Look below for the line containing "## Describe SLO/SLI"; from there through the line containing "- Saturation - how", both lines included, please set down each line exactly and nothing else.

- Opening Delimiter -

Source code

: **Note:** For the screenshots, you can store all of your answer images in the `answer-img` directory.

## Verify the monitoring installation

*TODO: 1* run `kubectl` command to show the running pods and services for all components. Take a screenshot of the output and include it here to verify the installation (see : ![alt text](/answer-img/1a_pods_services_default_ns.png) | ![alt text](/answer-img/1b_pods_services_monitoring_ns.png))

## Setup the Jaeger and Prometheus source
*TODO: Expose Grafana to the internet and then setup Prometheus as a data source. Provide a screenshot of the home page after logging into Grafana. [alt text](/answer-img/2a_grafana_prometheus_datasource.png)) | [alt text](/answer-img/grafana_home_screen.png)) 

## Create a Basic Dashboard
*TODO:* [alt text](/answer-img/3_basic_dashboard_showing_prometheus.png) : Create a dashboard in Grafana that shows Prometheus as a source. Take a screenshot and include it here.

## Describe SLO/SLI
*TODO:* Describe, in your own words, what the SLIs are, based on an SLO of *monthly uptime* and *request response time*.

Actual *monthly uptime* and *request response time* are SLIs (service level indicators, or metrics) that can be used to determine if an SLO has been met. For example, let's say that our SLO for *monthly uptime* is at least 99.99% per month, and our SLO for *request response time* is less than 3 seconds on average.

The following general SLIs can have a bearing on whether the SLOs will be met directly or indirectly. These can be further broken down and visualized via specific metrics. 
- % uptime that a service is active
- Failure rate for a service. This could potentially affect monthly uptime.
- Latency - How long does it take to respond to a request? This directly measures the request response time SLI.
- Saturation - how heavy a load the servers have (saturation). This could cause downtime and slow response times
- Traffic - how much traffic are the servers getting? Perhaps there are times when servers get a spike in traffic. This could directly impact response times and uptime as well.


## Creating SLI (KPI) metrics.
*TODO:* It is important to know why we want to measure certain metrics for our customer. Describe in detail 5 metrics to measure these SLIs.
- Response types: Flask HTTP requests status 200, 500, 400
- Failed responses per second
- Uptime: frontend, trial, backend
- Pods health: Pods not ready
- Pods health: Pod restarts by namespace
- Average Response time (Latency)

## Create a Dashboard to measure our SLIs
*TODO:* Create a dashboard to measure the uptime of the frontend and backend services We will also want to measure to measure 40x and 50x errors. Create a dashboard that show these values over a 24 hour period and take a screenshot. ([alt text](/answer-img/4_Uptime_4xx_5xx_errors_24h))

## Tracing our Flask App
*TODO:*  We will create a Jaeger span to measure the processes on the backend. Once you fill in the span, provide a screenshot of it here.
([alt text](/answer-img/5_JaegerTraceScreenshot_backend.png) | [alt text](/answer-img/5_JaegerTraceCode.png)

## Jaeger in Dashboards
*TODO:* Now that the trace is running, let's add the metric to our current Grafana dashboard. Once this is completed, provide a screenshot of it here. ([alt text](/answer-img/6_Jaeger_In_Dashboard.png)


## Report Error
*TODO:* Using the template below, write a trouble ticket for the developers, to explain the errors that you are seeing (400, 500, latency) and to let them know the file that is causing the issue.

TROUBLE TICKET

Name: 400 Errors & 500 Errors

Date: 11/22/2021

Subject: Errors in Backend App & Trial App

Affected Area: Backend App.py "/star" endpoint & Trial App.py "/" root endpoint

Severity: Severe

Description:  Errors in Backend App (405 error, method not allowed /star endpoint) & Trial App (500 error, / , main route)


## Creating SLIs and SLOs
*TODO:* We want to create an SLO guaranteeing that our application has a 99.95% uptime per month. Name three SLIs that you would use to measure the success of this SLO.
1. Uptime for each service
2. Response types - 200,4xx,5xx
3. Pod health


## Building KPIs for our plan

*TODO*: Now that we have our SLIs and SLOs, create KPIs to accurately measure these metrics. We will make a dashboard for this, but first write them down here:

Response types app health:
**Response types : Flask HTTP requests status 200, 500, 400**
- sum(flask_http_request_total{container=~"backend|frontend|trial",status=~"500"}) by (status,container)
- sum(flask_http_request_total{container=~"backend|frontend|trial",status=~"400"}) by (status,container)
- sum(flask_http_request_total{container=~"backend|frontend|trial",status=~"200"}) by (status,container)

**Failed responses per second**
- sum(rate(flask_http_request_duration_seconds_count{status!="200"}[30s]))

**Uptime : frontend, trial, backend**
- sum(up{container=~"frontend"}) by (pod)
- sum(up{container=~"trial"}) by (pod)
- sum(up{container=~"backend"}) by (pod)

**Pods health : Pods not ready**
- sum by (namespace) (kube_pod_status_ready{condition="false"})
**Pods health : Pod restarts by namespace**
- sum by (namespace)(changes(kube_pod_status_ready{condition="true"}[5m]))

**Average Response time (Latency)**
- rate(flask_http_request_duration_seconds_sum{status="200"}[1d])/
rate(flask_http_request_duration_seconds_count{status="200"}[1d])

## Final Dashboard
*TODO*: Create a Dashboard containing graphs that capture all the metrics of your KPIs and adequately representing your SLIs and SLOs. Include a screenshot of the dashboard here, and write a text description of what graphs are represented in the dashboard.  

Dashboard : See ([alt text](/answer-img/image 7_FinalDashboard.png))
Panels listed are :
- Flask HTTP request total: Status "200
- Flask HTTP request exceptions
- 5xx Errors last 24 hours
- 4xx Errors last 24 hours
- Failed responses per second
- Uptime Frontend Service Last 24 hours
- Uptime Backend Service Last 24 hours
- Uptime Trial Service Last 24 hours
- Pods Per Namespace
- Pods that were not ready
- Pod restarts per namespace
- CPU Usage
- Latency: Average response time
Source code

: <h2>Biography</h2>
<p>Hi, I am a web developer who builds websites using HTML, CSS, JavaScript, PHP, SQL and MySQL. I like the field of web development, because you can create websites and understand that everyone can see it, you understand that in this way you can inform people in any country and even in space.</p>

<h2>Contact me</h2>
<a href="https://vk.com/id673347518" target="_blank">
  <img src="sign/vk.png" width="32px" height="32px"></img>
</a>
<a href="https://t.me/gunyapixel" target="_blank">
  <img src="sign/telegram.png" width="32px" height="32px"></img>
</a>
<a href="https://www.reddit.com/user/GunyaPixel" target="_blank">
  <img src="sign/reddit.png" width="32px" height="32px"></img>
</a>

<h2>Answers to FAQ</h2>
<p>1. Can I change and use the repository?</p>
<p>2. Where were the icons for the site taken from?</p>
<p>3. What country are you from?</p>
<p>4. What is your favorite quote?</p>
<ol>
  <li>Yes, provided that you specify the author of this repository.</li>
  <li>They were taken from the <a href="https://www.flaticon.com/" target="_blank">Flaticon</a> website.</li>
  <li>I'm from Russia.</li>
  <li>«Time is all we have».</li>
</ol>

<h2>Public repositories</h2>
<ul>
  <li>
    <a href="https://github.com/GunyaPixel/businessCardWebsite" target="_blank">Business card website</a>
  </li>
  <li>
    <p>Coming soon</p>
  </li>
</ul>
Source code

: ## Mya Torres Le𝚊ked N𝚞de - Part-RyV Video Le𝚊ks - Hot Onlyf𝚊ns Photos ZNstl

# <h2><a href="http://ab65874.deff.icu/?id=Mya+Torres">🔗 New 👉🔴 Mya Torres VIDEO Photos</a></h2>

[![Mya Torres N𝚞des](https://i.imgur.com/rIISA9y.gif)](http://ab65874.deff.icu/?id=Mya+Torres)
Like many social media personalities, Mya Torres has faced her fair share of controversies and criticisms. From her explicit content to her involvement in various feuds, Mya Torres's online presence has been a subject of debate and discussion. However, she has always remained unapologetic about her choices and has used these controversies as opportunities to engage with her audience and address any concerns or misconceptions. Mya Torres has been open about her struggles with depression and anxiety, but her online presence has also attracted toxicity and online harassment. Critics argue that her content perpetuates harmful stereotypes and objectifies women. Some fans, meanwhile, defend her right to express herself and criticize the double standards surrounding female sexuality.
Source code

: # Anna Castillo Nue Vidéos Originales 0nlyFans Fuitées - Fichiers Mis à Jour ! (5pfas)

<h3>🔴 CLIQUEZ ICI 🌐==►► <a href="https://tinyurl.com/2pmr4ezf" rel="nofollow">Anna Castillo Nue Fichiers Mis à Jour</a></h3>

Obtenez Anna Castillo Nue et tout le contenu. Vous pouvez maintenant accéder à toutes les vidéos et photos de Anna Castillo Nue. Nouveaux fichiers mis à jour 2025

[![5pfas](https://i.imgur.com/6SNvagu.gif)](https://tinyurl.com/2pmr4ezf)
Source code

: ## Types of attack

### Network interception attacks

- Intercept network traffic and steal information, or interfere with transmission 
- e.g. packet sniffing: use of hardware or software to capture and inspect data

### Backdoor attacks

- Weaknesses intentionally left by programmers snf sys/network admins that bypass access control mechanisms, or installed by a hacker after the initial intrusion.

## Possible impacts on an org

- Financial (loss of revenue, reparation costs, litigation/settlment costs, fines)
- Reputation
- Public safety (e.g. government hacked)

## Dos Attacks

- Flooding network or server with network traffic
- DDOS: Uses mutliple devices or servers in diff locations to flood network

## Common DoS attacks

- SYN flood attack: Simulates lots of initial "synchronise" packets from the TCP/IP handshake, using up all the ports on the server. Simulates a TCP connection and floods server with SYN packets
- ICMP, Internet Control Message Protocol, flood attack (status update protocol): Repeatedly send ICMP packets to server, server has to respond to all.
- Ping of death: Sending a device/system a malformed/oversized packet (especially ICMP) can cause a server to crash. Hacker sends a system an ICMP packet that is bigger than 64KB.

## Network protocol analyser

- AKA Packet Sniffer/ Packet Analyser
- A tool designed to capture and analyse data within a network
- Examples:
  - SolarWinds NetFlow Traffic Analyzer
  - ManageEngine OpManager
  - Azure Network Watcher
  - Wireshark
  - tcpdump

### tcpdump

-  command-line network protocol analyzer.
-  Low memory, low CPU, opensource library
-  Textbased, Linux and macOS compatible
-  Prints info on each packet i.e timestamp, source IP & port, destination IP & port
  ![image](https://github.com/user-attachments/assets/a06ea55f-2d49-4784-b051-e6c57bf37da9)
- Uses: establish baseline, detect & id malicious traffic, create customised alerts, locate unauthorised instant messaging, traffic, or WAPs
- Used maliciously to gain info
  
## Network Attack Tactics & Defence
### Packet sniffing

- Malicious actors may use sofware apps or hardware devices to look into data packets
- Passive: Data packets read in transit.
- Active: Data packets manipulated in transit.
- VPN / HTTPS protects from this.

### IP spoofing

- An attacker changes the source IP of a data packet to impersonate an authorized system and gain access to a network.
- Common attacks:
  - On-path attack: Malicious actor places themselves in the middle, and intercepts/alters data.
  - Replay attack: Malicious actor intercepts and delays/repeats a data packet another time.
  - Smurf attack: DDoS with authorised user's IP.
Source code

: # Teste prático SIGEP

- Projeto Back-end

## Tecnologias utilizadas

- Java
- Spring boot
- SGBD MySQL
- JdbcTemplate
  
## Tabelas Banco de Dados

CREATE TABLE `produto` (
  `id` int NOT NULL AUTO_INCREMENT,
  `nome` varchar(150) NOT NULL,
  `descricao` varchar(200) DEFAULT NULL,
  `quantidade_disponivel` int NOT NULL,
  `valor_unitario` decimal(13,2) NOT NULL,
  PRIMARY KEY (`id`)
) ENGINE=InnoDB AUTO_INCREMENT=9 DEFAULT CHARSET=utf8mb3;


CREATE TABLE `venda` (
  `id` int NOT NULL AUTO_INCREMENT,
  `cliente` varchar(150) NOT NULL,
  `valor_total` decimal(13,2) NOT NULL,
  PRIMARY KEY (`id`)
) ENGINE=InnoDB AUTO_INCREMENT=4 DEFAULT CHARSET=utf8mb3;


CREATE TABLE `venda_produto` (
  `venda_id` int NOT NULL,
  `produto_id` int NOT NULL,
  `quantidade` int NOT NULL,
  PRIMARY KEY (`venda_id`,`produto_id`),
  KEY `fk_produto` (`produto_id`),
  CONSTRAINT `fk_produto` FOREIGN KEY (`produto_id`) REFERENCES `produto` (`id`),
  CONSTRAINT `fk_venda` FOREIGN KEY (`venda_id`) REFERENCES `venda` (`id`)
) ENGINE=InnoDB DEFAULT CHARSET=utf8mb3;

- Closing Delimiter -

EXERCISE RESULT
## Describe SLO/SLI
*TODO:* Describe, in your own words, what the SLIs are, based on an SLO of *monthly uptime* and *request response time*.

Actual *monthly uptime* and *request response time* are SLIs (service level indicators, or metrics) that can be used to determine if an SLO has been met. For example, let's say that our SLO for *monthly uptime* is at least 99.99% per month, and our SLO for *request response time* is less than 3 seconds on average.

The following general SLIs can have a bearing on whether the SLOs will be met directly or indirectly. These can be further broken down and visualized via specific metrics. 
- % uptime that a service is active
- Failure rate for a service. This could potentially affect monthly uptime.
- Latency - How long does it take to respond to a request? This directly measures the request response time SLI.
- Saturation - how heavy a load the servers have (saturation). This could cause downtime and slow response times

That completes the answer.